SlotZilla! SlotZilla! Follow the joyful screaming to downtown Las Vegas, where you’ll find the world’s largest slot machine. A dazzling display of bright lights that overwhelms the senses, SlotZilla rises 12 storeys above Fremont Street and is home to one of the world’s most incredible thrill rides.

The wondrous one armed bandit opened to much fanfare in the summer of 2014 and was designed to reinvigorate the area, which had fallen into disrepair. That goal was most certainly met. The end result is a Big Thing that’s garish, outlandish, and kind of beautiful – just like Vegas itself.

SlotZilla is flanked by two scantily-clad showgirls, each 35 1/2 feet tall. Known as Jennifer and Porsha, they aren’t to my taste, but certainly draw the attention of the masses.

A stream of Elvis impersonators and sun-kissed tourists spill from SlotZilla’s mouth like sparkling coins, thanks the landmark’s award-winning zipline. This breathtaking ride quickly established itself as Las Vegas’s premiere tourist attraction, providing a welcome distraction for those who have thrown away their life savings on blackjack and outrageously-priced food and drinks.

Dozens of celebs have taken the plunge, including pop royalty Katy Perry and my old friend Norman Reedus. He dropped his tough-guy façade just long enough to enjoy a hair-raising flight from that zooms past five city blocks.

The owners shan’t be able to add the name Bigs Bardot to that list, however. No, it’s not that I’m terrified of heights. It’s the $69 ticket price that scares me. But I suppose they had to do something to recoup the $17 million construction cost.

Unlike Godzilla, the horrifying green monster it was named after, SlotZilla doesn’t want to broil you alive with a high-powered laser beam. It just wants to empty your pockets of any spare change you have and leave you homeless and destitute, begging for quarters on the streets of Las Vegas in order to feed your gambling addiction.

Trust me, I know.

You’ve got to know when to hold ’em
Know when to fold ’em
Know when to walk away
And know when to run

Standing beneath SlotZilla, the hypnotic bells and whistles cutting through the Las Vegas night, one can’t help but be swept into the seductive world of high-stakes gambling. With my addictive personality, I did my best to resist, but felt a tidal wave of neon anticipation washing over my quivering body.

(I’m no stranger to risk, of course, having long ago plonked my life savings into a little website named Land of the Bigs. On a completely unrelated note, please consider contributing to my Venmo, CashApp, PayPal, GoFundMe, Patreon, Kickstarter or BuyMeACoffee. Please, I’m desperate here.)
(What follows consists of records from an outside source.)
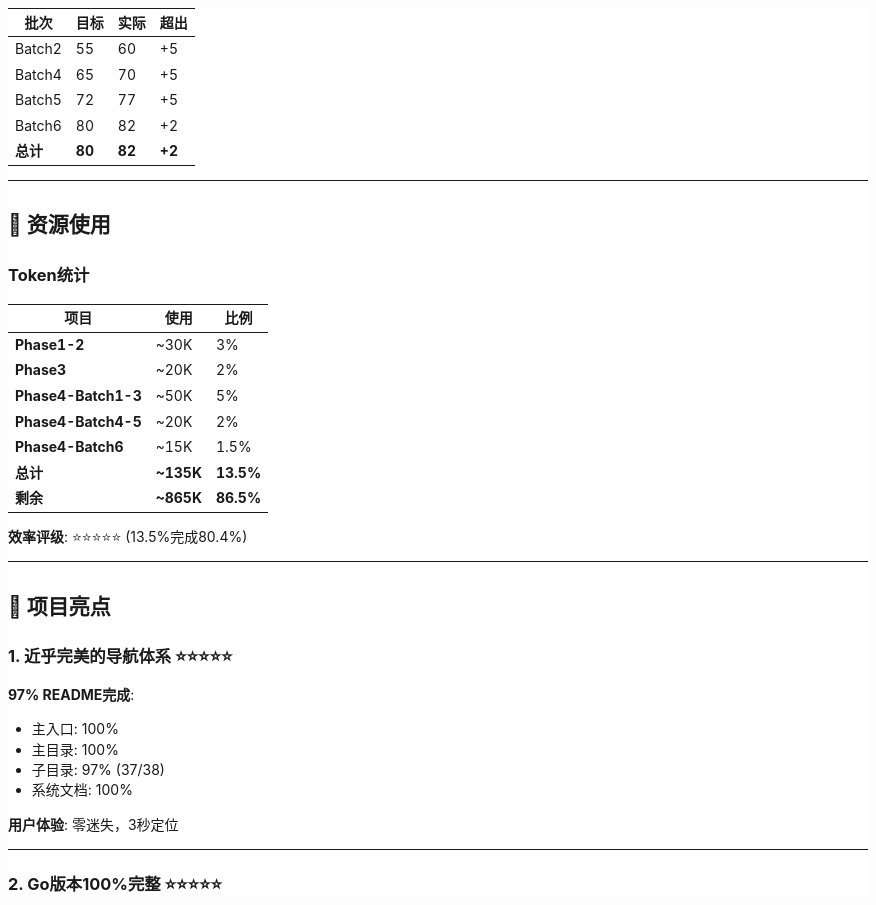 | 批次 | 目标 | 实际 | 超出 |
|------|------|------|------|
| Batch2 | 55 | 60 | +5 |
| Batch4 | 65 | 70 | +5 |
| Batch5 | 72 | 77 | +5 |
| Batch6 | 80 | 82 | +2 |
| **总计** | **80** | **82** | **+2** |

---

## 💾 资源使用

### Token统计

| 项目 | 使用 | 比例 |
|------|------|------|
| **Phase1-2** | ~30K | 3% |
| **Phase3** | ~20K | 2% |
| **Phase4-Batch1-3** | ~50K | 5% |
| **Phase4-Batch4-5** | ~20K | 2% |
| **Phase4-Batch6** | ~15K | 1.5% |
| **总计** | **~135K** | **13.5%** |
| **剩余** | **~865K** | **86.5%** |

**效率评级**: ⭐⭐⭐⭐⭐ (13.5%完成80.4%)

---

## 🎊 项目亮点

### 1. 近乎完美的导航体系 ⭐⭐⭐⭐⭐

**97% README完成**:
- 主入口: 100%
- 主目录: 100%
- 子目录: 97% (37/38)
- 系统文档: 100%

**用户体验**: 零迷失，3秒定位

---

### 2. Go版本100%完整 ⭐⭐⭐⭐⭐
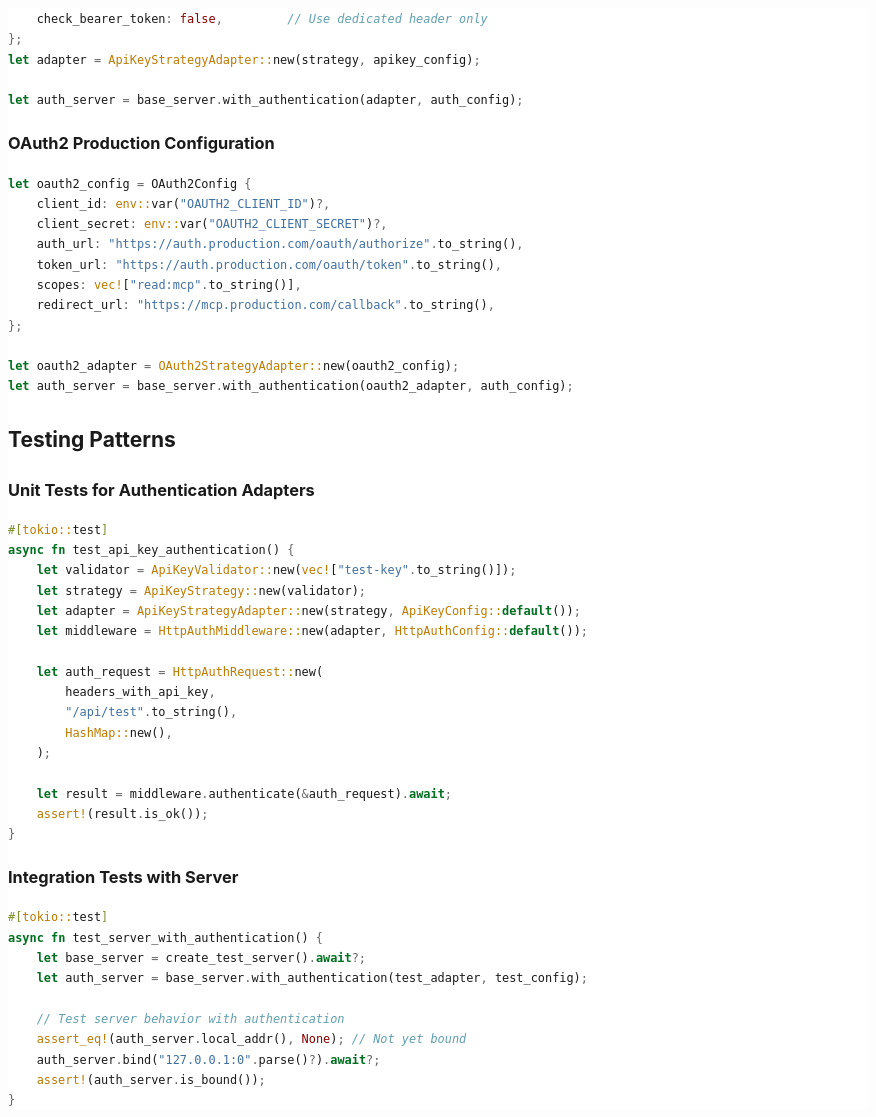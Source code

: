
 ```rust
    check_bearer_token: false,         // Use dedicated header only
};
let adapter = ApiKeyStrategyAdapter::new(strategy, apikey_config);

let auth_server = base_server.with_authentication(adapter, auth_config);
```

### OAuth2 Production Configuration

```rust
let oauth2_config = OAuth2Config {
    client_id: env::var("OAUTH2_CLIENT_ID")?,
    client_secret: env::var("OAUTH2_CLIENT_SECRET")?,
    auth_url: "https://auth.production.com/oauth/authorize".to_string(),
    token_url: "https://auth.production.com/oauth/token".to_string(),
    scopes: vec!["read:mcp".to_string()],
    redirect_url: "https://mcp.production.com/callback".to_string(),
};

let oauth2_adapter = OAuth2StrategyAdapter::new(oauth2_config);
let auth_server = base_server.with_authentication(oauth2_adapter, auth_config);
```

## Testing Patterns

### Unit Tests for Authentication Adapters

```rust
#[tokio::test]
async fn test_api_key_authentication() {
    let validator = ApiKeyValidator::new(vec!["test-key".to_string()]);
    let strategy = ApiKeyStrategy::new(validator);
    let adapter = ApiKeyStrategyAdapter::new(strategy, ApiKeyConfig::default());
    let middleware = HttpAuthMiddleware::new(adapter, HttpAuthConfig::default());
    
    let auth_request = HttpAuthRequest::new(
        headers_with_api_key,
        "/api/test".to_string(),
        HashMap::new(),
    );
    
    let result = middleware.authenticate(&auth_request).await;
    assert!(result.is_ok());
}
```

### Integration Tests with Server

```rust
#[tokio::test] 
async fn test_server_with_authentication() {
    let base_server = create_test_server().await?;
    let auth_server = base_server.with_authentication(test_adapter, test_config);
    
    // Test server behavior with authentication
    assert_eq!(auth_server.local_addr(), None); // Not yet bound
    auth_server.bind("127.0.0.1:0".parse()?).await?;
    assert!(auth_server.is_bound());
}
```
But with the promise of untold riches spilling from the bosom of SlotZilla, my resolve weakened.

One dollar can’t hurt, I thought to myself, my forehead slick with sweat. And the local economy is, after all, built on the misery of others. So, in a way, I’d be stealing if I didn’t gamble. They might even lock me up and throw away the key.

As appealing as an evening with heavily-tattooed Mexican gangbangers and drunken American frat boys was, I shrugged my shoulders and succumbed to my deepest carnal desires to wager everything I had on the whim of a machine. Plucking a shiny coin from my slacks, I turned to the nearest one-cent slot and hoped for the best.

To my delight I won a small amount. The celebratory klaxon filled me with the sense of achievement and companionship I’d been yearning for my whole life. Plonking another coin into the machine, I settled a little deeper into my chair. A mocktail was ordered from a passing waiter. My downfall was imminent.

The following hours are a blur of dopamine and shame. At some point I stumbled to a pawn shop to trade whatever trinkets I had on me for extra cash. The poker machine soon devoured that as well. A burly security guard hurled me, financially and emotionally ravaged, into the windswept street.

Peering up at SlotZilla through my tears of shame, my bank account bereft of funds and my few real-world friendships destroyed by the calamity of gambling, I wondered whether it was all worth it.

Of course it was, I thought to myself, rifling through a bin for a coffee cup to shake at strangers. It might’ve cost me my financial security and any residual feeling of self respect, but I got to see a big slot machine, and that’s all that really matters.

We are all in the gutter, but some of us are looking at SlotZilla.